Despite its potential, Agrobacterium-mediated transformation remains labor intensive, with low success rates, limiting its applicability. While it remains a valuable tool for research, it is not feasible for large-scale disease control in the field. An alternative approach, as reported by Mumbanza, Kiggundu [24], involves the use of synthetic dsRNA molecules targeting adenylate cyclase and DNA polymerase genes, which reduce the in vitro germination of conidia from both Fusarium oxysporum and P. fijiensis. However, the authors did not quantify gene silencing in their study to confirm the efficacy of this method.

Selecting appropriate target genes within a pathogen and establishing effective, species-specific silencing methods are essential requirements [25]. The polyethylene glycol (PEG)-based transfection method, supplemented with lithium chloride (LiCl), has been shown to offer a simpler and less resource-intensive approach to delivering small interfering RNAs (siRNAs) directly into fungal cells [17]. PEG facilitates the uptake of nucleic acids by fungal cells, whereas LiCl enhances the efficiency of transfection [26]. Although this method has been successfully applied to other fungal species, it holds significant promise as an alternative to fungal transformation for P. fijiensis.

Potential target genes for RNA silencing-based management of Black Sigatoka include adenylate cyclase (AC), Fus3, and CYP51. CYP51 encodes an enzyme targeted by sterol demethylation inhibitor (DMI) fungicides, which are widely used for controlling P. fijiensis [27,28]. However, the intensive use of DMIs has exerted selective pressure, fostering the emergence of resistant strains [28]. The overexpression of CYP51 has been identified as a contributing mechanism for this resistance [29], suggesting that reducing its expression could be an effective strategy for resistance management. Fus3, which encodes the MAPK (Mitogen-activated protein kinase) protein FUS3, has been studied in several organisms and is necessary for growth and virulence in various phytopathogenic fungi [30,31]. AC catalyzes the formation of cyclic adenosine monophosphate (cAMP), a signaling molecule involved in nutrient sensing, stress responses, metabolism regulation, development, differentiation, and sexual reproduction [32,33].

In this study, we adapted and evaluated an in vitro gene silencing method for P. fijiensis that does not require fungal transformation. This approach aimed to demonstrate the applicability of gene silencing for studying gene function and identifying potential targets for controlling Black Sigatoka disease. We utilized siRNA sequences targeting PfAC, PfCYP51, and PfFus3, which significantly reduced spore germination, mycelial growth, and target gene expression. siRNA sequences were transfected into P. fijiensis mycelial fragments via the PEG‒LiCl method, which was then directly applied to ascospores.
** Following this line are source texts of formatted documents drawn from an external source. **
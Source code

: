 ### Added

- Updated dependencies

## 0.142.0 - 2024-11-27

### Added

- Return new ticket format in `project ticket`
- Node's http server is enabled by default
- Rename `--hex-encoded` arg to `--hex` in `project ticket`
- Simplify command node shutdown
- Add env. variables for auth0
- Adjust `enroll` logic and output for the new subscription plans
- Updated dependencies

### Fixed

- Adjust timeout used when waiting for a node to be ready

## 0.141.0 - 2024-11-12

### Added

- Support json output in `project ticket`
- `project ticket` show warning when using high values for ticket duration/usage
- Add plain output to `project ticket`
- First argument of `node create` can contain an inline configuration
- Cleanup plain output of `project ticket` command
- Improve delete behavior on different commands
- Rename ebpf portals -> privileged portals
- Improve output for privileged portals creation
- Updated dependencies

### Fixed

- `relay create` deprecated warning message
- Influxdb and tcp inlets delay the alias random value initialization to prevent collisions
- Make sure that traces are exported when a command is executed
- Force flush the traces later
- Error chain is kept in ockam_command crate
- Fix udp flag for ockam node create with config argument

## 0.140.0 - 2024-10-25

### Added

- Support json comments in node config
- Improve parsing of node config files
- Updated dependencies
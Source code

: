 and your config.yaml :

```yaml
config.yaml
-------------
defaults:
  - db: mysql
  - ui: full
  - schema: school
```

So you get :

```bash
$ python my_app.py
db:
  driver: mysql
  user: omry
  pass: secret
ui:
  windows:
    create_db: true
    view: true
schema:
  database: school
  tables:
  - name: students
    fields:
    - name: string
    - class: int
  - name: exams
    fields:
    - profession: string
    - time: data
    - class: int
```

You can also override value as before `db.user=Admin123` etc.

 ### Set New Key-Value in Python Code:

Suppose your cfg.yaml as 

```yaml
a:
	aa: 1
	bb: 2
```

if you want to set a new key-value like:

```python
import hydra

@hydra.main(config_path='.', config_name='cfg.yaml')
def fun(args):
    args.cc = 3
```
Furthermore, we evaluated the impact of siRNA transfection on fungal pathogenicity under controlled greenhouse conditions.

Materials and methods

Fungal material

Germination tests were conducted using P. fijiensis ascospores obtained from infected banana leaves collected at stages 5 and 6 of Black Sigatoka disease, according to the Fouré scale [34]. Ascospores were obtained via the discharge method described by Stover (1976), with slight modifications. Portions of banana leaves with symptoms of black sigatoka were cut into 2 × 2 cm squares and then attached to circular pieces of filter paper, with the top facing the paper. The pieces were wrapped in moist paper and incubated at 26 °C in plastic bags for 5 days in the dark. Next, the paper with the tissue was placed inside the lid of Petri dishes with the tissue facing the agar‒water plate (2%), but without making contact between them. Finally, the Petri dishes were incubated at 26 °C ± 1 for 60 min to allow the discharge of the ascospores. Ascospore discharge sites were located on Petri dishes via a light microscope and marked for further identification on the basis of their morphology and dimensions.

The evaluation of mycelial growth and gene expression levels via quantitative polymerase chain reaction (q-PCR) was carried out with P. fijiensis strain 080930 collected from Urabá-Antioquia, Colombia. This strain was previously isolated in Unidad de Biotecnología Vegetal de la Corporación para Investigaciones Biológicas (CIB), Medellín, Colombia, and characterized as having high aggressiveness and resistance to the fungicide propiconazole [35]. The infection assays were conducted using strain C139, which is sensitive to propiconazole. Before use, the strain was cultivated on potato dextrose agar (PDA, Becton Dickinson and Company, Le Pont de Claix, France) at 27 °C under red light for 15 days [36].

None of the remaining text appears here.